Körperliche Aktivität wird als Sammelbegriff für eine Vielzahl von Aktivitäten verstanden, vom Spaziergang, über Gartenarbeit bis hin zu intensivem Sport. Die von Patientinnen berichtete körperliche Aktivität wird entsprechend Umfang und Intensität in ein „metabolisches Äquivalent“ (MET) umgerechnet, um körperliche Aktivität über verschiedenste Ausprägungen vergleichbar zu machen.

Eine mittlere Bewegungsintensität und -dauer, entsprechend Laufen bei mittlerem Tempo für 3–5 Stunden / Woche, gelten als „Königsweg“. Es kann heute als etabliertes Faktum angesehen werden, dass eine an den individuellen Allgemeinzustand angepasste körperliche Aktivität die Verträglichkeit anti-tumoraler Behandlungen erhöht und die Lebensqualität deutlich verbessert.

 

Faktor: Ernährung

„Richtige Ernährung“ ist ein weiteres zentrales Thema für Brustkrebspatientinnen. In diesem Forschungsgebiet gibt es nur wenige kontrollierte Studien. Untersuchungen, die eine nachhaltige Lebensqualitätsverbesserung durch spezielle Ernährung erforschen, fehlen. Es gibt Hinweise, dass Ernährung die Verträglichkeit von Chemotherapien und somit die Lebensqualität positiv beeinflusst, z. B. durch die Linderung von Obstipation durch laxativ wirkende Nahrungsmittel.

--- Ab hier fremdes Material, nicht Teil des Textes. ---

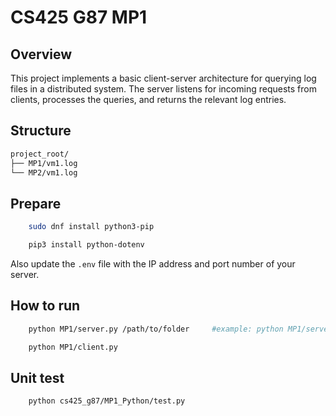 # CS425 G87 MP1

## Overview

This project implements a basic client-server architecture for querying log files in a distributed system. The server listens for incoming requests from clients, processes the queries, and returns the relevant log entries.


## Structure

```bash
project_root/
├── MP1/vm1.log
└── MP2/vm1.log
```

## Prepare

```bash
    sudo dnf install python3-pip
```

```bash
    pip3 install python-dotenv
```

Also update the `.env` file with the IP address and port number of your server.

## How to run

```bash
    python MP1/server.py /path/to/folder     #example: python MP1/server.py MP2
```
```bash
    python MP1/client.py
```

## Unit test

```bash
    python cs425_g87/MP1_Python/test.py
```

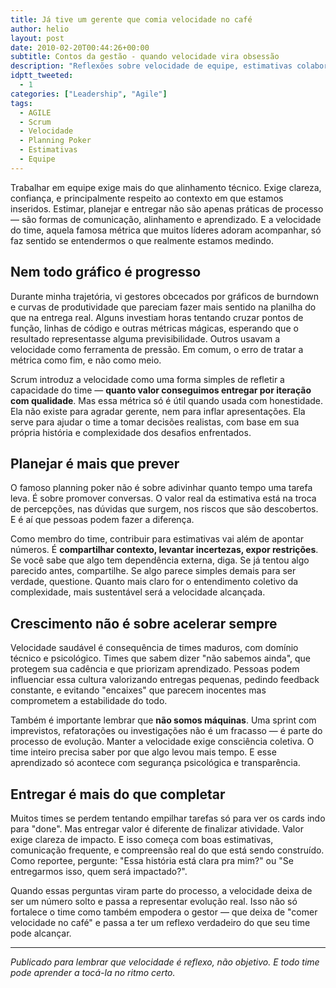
 ```yaml
---
title: Já tive um gerente que comia velocidade no café
author: helio
layout: post
date: 2010-02-20T00:44:26+00:00
subtitle: Contos da gestão - quando velocidade vira obsessão
description: "Reflexões sobre velocidade de equipe, estimativas colaborativas e a importância de focar na entrega de valor real ao invés de apenas métricas."
idptt_tweeted:
  - 1
categories: ["Leadership", "Agile"]
tags:
  - AGILE
  - Scrum
  - Velocidade
  - Planning Poker
  - Estimativas
  - Equipe
---
```


Trabalhar em equipe exige mais do que alinhamento técnico. Exige clareza, confiança, e principalmente respeito ao contexto em que estamos inseridos. Estimar, planejar e entregar não são apenas práticas de processo — são formas de comunicação, alinhamento e aprendizado. E a velocidade do time, aquela famosa métrica que muitos líderes adoram acompanhar, só faz sentido se entendermos o que realmente estamos medindo.

## Nem todo gráfico é progresso

Durante minha trajetória, vi gestores obcecados por gráficos de burndown e curvas de produtividade que pareciam fazer mais sentido na planilha do que na entrega real. Alguns investiam horas tentando cruzar pontos de função, linhas de código e outras métricas mágicas, esperando que o resultado representasse alguma previsibilidade. Outros usavam a velocidade como ferramenta de pressão. Em comum, o erro de tratar a métrica como fim, e não como meio.

Scrum introduz a velocidade como uma forma simples de refletir a capacidade do time — **quanto valor conseguimos entregar por iteração com qualidade**. Mas essa métrica só é útil quando usada com honestidade. Ela não existe para agradar gerente, nem para inflar apresentações. Ela serve para ajudar o time a tomar decisões realistas, com base em sua própria história e complexidade dos desafios enfrentados.

## Planejar é mais que prever

O famoso planning poker não é sobre adivinhar quanto tempo uma tarefa leva. É sobre promover conversas. O valor real da estimativa está na troca de percepções, nas dúvidas que surgem, nos riscos que são descobertos. E é aí que pessoas podem fazer a diferença.

Como membro do time, contribuir para estimativas vai além de apontar números. É **compartilhar contexto, levantar incertezas, expor restrições**. Se você sabe que algo tem dependência externa, diga. Se já tentou algo parecido antes, compartilhe. Se algo parece simples demais para ser verdade, questione. Quanto mais claro for o entendimento coletivo da complexidade, mais sustentável será a velocidade alcançada.

## Crescimento não é sobre acelerar sempre

Velocidade saudável é consequência de times maduros, com domínio técnico e psicológico. Times que sabem dizer "não sabemos ainda", que protegem sua cadência e que priorizam aprendizado. Pessoas podem influenciar essa cultura valorizando entregas pequenas, pedindo feedback constante, e evitando "encaixes" que parecem inocentes mas comprometem a estabilidade do todo.

Também é importante lembrar que **não somos máquinas**. Uma sprint com imprevistos, refatorações ou investigações não é um fracasso — é parte do processo de evolução. Manter a velocidade exige consciência coletiva. O time inteiro precisa saber por que algo levou mais tempo. E esse aprendizado só acontece com segurança psicológica e transparência.

## Entregar é mais do que completar

Muitos times se perdem tentando empilhar tarefas só para ver os cards indo para "done". Mas entregar valor é diferente de finalizar atividade. Valor exige clareza de impacto. E isso começa com boas estimativas, comunicação frequente, e compreensão real do que está sendo construído. Como reportee, pergunte: "Essa história está clara pra mim?" ou "Se entregarmos isso, quem será impactado?".

Quando essas perguntas viram parte do processo, a velocidade deixa de ser um número solto e passa a representar evolução real. Isso não só fortalece o time como também empodera o gestor — que deixa de "comer velocidade no café" e passa a ter um reflexo verdadeiro do que seu time pode alcançar.

---

_Publicado para lembrar que velocidade é reflexo, não objetivo. E todo time pode aprender a tocá-la no ritmo certo._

Die Motivation zu Lifestyle-Modifikationen ist besonders zu Beginn einer potenziell lebensbedrohlichen Erkrankung sehr hoch. Alle Maßnahmen, die die Lebensqualität verbessern, erfordern ein gewisses Maß an Disziplin und Ausdauer, um z. B. die körperliche Aktivität zu erhöhen, die Ernährung bewusst und konsequent umzustellen, Entspannungsgelegenheiten im Alltag zu fördern. Der behandelnde Arzt kann hier aufklärend und motivierend mit Bezug auf die gegenwärtige wissenschaftliche Evidenz tätig sein.